A pharmaceutical company linked to the family that paid $6.5 million in the college admissions scandal has been accused of bribery multiple times

VCG/VCG via Getty ImagesZhao Tao, chairman of Buchang Pharma, speaks during a press conference for the third Global Social Entrepreneurs Forum at Beijing Yanqi Lake International Convention & Exhibition Center on June 14, 2017 in Beijing, China

The father who reportedly paid $US6.5 million to get his daughter into Stanford University as part of the college admissions scandal is the chairman of a Chinese pharmaceutical company that has reportedly been accused of bribery multiple times.

Zhao Tao is the father of Yusi Zhao and the chairman of Shandong Buchang, a multibillion-dollar pharmaceutical company based in China.

After the Los Angeles Times reported that his family was the largest client of alleged ringleader William “Rick” Singer in the college admissions scandal, past reports about Zhao Tao and his pharmaceutical company began to circulate.

Photos emerged of Zhao Tao with Chinese President Xi Jinping, as well as with President Donald Trump and First Lady Melania Trump.

The photos with the Trumps were taken in 2017, the same year Yusi Zhao was admitted into Stanford, according to Buchang’s website.

Chinese media site Xinhuanet reported that the pharmaceutical company’s founder, Zhao Buchang, was accused of bribery in 2002. Sales representatives at the pharmaceutical company have also been accused of using bribes to sell their products to hospital presidents and doctors, the Epoch Times reported.

Zheng Xiaoyu, a former director at China’s Food and Drug Administration from 1998 to 2006, admitted in 2007 to taking bribes from Buchang Pharmaceutical’s founder, Zhao Buchang, according to the New York Times.
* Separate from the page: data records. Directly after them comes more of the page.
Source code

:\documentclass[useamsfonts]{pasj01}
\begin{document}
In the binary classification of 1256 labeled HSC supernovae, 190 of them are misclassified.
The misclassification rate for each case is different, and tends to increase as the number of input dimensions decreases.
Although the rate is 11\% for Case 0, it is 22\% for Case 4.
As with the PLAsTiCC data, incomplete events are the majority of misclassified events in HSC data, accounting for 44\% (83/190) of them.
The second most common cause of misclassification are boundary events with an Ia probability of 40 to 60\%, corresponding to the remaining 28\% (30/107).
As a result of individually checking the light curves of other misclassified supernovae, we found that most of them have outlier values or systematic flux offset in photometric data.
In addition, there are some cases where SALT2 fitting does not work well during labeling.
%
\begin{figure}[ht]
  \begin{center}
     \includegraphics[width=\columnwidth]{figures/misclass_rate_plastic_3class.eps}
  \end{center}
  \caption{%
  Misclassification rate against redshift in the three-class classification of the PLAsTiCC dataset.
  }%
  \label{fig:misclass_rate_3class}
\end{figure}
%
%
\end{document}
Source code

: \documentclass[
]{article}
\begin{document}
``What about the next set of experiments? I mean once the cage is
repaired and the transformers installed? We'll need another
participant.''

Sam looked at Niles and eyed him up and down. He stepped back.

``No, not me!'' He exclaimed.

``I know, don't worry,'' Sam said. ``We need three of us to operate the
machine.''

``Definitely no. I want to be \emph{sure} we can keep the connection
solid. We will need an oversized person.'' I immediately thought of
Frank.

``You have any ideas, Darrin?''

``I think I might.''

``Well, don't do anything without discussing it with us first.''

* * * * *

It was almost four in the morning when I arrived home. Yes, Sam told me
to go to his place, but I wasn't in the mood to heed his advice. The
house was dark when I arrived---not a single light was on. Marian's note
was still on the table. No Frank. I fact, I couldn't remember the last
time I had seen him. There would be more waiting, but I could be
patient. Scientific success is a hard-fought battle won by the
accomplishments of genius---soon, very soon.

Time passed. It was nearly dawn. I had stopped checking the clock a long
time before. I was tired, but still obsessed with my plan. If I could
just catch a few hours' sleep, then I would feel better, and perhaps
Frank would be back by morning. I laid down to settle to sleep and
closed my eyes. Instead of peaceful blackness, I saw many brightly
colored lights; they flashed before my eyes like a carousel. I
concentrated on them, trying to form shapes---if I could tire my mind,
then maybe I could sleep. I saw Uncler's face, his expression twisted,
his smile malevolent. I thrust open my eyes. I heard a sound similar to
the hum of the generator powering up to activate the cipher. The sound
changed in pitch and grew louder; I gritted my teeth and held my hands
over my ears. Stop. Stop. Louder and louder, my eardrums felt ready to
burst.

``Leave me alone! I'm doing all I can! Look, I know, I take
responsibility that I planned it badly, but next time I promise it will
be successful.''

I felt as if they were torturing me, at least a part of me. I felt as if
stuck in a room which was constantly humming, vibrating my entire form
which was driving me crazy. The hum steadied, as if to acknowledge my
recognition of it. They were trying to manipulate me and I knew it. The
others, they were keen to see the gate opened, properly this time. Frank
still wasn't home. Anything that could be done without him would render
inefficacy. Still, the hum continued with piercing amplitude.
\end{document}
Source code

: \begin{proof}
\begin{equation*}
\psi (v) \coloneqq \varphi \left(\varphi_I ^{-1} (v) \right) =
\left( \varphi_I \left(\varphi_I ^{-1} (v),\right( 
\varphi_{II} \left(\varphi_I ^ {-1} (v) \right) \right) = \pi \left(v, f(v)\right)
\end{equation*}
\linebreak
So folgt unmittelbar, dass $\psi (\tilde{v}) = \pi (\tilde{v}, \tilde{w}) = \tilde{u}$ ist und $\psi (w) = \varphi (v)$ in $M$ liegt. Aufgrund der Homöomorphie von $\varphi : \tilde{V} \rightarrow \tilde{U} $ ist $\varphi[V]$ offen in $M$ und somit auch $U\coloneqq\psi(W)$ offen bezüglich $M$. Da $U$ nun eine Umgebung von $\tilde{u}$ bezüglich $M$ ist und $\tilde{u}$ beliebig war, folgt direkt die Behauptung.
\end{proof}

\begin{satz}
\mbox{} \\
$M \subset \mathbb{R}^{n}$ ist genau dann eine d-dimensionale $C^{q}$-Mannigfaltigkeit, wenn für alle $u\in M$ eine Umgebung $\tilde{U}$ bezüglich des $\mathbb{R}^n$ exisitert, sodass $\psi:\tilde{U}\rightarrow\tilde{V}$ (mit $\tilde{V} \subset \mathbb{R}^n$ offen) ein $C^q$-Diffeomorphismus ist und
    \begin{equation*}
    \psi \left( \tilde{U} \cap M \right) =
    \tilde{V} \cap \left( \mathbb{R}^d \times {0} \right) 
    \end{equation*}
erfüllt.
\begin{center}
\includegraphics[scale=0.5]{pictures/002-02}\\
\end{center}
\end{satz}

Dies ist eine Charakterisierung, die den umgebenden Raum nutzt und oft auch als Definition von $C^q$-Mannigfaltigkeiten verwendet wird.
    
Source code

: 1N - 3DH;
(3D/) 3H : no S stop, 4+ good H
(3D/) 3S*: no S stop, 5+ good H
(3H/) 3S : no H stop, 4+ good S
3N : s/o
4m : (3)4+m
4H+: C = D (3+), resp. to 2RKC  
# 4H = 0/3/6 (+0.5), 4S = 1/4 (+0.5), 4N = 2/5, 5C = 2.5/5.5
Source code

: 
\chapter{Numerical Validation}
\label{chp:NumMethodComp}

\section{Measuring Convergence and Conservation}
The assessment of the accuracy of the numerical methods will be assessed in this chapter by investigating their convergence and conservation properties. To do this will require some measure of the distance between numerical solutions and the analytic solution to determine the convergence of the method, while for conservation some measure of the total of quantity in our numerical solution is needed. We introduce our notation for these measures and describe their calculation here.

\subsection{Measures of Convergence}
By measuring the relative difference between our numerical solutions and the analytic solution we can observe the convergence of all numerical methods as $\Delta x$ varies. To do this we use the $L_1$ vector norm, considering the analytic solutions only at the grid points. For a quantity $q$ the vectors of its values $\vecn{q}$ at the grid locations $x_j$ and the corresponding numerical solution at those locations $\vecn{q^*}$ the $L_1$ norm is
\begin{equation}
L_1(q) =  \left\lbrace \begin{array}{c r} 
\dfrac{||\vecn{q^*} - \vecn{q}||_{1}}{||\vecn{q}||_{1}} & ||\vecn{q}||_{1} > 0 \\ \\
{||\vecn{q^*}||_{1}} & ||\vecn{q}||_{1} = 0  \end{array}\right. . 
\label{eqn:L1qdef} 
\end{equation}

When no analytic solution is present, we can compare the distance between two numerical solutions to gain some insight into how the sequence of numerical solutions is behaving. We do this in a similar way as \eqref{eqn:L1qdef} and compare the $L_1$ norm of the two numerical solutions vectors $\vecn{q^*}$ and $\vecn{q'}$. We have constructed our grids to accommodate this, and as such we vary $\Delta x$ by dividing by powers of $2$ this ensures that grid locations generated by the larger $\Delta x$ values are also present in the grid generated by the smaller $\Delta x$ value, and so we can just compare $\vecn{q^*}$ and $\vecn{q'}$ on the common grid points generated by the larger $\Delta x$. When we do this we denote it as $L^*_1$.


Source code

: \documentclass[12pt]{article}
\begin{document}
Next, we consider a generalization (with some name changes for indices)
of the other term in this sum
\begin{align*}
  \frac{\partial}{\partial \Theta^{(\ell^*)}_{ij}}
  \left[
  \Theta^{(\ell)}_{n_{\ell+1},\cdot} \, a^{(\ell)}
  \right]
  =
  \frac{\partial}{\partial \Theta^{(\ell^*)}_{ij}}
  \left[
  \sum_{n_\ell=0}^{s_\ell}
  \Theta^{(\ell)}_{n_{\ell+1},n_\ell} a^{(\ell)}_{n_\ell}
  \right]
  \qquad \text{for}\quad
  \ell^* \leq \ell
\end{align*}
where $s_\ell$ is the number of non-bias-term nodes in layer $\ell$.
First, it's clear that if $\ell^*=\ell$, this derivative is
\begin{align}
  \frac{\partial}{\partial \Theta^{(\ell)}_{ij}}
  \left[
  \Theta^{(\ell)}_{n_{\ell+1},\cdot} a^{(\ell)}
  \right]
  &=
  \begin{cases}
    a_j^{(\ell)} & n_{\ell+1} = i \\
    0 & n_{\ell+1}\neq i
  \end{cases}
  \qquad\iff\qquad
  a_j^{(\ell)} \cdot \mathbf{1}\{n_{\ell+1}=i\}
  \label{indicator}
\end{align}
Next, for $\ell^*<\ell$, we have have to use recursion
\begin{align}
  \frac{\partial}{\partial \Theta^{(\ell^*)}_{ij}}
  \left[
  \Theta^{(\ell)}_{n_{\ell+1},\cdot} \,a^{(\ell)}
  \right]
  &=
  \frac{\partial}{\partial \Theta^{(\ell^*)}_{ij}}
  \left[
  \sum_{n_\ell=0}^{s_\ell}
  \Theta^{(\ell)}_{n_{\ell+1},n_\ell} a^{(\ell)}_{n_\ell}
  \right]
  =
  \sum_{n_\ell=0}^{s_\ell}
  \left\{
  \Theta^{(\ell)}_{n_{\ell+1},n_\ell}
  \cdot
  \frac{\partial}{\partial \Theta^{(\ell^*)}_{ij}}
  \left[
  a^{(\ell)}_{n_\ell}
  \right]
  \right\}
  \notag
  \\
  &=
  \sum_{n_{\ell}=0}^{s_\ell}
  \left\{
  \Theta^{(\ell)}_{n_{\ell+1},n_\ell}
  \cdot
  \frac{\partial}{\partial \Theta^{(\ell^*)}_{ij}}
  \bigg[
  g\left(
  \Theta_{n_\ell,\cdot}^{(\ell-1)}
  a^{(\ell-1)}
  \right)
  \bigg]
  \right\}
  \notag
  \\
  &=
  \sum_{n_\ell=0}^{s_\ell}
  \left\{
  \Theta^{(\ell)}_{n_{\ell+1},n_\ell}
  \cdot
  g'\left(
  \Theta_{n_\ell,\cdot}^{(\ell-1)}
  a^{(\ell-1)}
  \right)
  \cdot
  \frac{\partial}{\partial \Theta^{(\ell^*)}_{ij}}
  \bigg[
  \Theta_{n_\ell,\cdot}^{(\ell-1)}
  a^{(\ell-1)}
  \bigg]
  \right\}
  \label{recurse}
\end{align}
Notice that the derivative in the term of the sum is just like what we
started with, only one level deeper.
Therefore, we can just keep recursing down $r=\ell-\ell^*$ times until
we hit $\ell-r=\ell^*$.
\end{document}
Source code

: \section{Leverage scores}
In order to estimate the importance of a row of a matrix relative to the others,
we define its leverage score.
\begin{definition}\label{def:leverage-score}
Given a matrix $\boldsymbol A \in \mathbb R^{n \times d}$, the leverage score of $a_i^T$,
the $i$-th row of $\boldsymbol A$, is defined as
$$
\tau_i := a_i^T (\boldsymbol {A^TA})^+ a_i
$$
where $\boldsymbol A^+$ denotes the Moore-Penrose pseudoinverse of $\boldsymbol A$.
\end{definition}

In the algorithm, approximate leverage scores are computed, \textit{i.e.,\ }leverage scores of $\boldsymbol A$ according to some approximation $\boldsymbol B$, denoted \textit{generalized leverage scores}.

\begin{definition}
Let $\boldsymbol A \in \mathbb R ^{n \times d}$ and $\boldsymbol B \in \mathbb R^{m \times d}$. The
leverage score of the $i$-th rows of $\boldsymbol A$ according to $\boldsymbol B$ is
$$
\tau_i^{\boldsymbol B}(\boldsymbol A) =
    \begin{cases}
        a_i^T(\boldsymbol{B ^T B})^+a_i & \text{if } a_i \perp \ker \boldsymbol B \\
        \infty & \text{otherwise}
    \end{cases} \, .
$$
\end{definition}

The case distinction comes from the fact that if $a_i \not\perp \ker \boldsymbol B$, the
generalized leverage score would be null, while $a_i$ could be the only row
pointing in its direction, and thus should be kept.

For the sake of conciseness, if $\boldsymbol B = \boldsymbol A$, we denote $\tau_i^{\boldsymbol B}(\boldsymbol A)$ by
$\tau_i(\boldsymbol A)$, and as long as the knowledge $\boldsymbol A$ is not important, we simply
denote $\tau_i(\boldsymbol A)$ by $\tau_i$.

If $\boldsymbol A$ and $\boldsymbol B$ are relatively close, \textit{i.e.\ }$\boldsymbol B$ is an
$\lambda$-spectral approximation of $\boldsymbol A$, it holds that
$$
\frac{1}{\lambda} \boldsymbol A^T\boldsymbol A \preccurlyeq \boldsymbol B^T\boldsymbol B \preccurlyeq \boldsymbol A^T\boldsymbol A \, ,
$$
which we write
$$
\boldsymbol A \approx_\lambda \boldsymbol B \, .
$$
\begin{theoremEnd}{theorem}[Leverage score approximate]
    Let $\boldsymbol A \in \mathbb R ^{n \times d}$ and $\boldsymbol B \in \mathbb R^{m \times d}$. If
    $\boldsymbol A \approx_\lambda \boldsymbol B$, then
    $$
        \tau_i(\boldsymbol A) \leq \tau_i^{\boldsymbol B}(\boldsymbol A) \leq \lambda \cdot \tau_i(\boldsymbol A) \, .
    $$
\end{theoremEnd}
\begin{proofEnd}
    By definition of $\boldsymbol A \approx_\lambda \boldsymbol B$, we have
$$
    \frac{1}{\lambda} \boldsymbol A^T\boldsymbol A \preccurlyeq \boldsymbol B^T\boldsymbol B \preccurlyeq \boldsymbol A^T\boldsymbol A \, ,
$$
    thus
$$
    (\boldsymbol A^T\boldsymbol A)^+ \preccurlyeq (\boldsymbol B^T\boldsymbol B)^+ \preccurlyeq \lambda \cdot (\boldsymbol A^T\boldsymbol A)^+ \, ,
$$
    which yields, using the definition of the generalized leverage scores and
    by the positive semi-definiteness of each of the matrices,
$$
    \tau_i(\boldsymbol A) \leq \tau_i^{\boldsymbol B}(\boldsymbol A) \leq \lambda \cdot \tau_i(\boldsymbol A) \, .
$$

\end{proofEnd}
He was executed in 2007 after being convicted of corruption.

Zhao Tao published a statement on Buchang’s website on May 3, distancing the pharmaceutical company from the college admissions scandal.

Read more:
A student whose parents reportedly paid $US6.5 million to get her into Stanford said before the scandal broke that she was admitted because of ‘hard work’

“I hereby state that my daughter studying in the United States is only a private action of my family, and the funding has no relation with Buchang Pharma,” the statement, translated by the Epoch Times, said.

No one in Yusi Zhao’s family has been charged in the college admissions scandal. Prosecutors have, however, sent Yusi Zhao a target letter informing her she could possibly be investigated, the LA Times reported.

Zhao’s mother last week told the LA Times through the family’s lawyer, William Law, that her family was tricked into believing the $US6.5 million they paid Singer was a donation to Stanford, made “in the same nature” as those that wealthy families are known to make to universities.

Stanford announced in April that it had rescinded the admission of a student connected to the scandal. No Molly Zhao or Yusi Zhao can be found in Stanford’s public student directory.